KJL: As we evolve our department to focus more on knowledge services instead of just enterprise content management services, one of the challenges is to determine how we should evolve the KM website.  We link to many content management resources on the KM website, but our group also has responsibility for many other tools besides SharePoint such as enterprise search, video content management, social collaboration, and other tools.  We want to make sure we evolve the current enterprise content management services site which is being replaced by a self-service portal for SharePoint for our move to SharePoint 2013.  We need to figure out how to make all our tools and services easy to find and use, but more importantly solve our business partners’ problems.  We are trying not to lead with the tool, but to help provide solutions.  

APQC: Since one of the goals was to have your KM program ultimately expand to cover the entire business, what are your plans to grow the program and what will be the keys to its long-term success?

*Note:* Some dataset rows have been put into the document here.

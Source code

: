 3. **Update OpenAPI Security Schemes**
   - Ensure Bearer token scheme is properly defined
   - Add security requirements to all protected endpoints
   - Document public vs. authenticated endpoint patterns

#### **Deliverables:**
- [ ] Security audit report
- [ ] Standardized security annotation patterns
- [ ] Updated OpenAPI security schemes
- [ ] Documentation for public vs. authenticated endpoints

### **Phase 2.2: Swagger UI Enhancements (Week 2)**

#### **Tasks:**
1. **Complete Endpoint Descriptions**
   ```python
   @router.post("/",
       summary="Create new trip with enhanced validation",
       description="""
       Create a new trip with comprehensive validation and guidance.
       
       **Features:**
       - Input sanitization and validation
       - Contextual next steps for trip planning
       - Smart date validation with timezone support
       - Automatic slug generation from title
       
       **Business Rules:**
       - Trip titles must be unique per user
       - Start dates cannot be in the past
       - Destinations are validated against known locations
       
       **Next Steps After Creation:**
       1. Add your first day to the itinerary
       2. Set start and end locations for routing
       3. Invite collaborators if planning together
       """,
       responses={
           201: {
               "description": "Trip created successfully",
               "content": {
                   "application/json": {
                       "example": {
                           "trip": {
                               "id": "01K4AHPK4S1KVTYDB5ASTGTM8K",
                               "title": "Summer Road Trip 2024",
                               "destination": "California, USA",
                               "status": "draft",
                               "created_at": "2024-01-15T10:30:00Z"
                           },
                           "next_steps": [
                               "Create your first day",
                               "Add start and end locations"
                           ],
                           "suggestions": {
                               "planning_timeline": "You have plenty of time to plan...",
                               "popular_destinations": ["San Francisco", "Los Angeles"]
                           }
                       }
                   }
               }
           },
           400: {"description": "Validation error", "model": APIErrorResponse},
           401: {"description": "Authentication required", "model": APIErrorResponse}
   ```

KJL:  Business participation and leadership commitment are the keys to success.  We will not be able to accomplish this goal without partnering with the business and getting the leaders to commit the resources and support to evolve our KM program.  My boss and I will be participating in the KM strategy session together to pick up techniques, best practices, and more to make sure our plans are heading in the right direction.  We are in the process of redefining our services and governance models to include the business.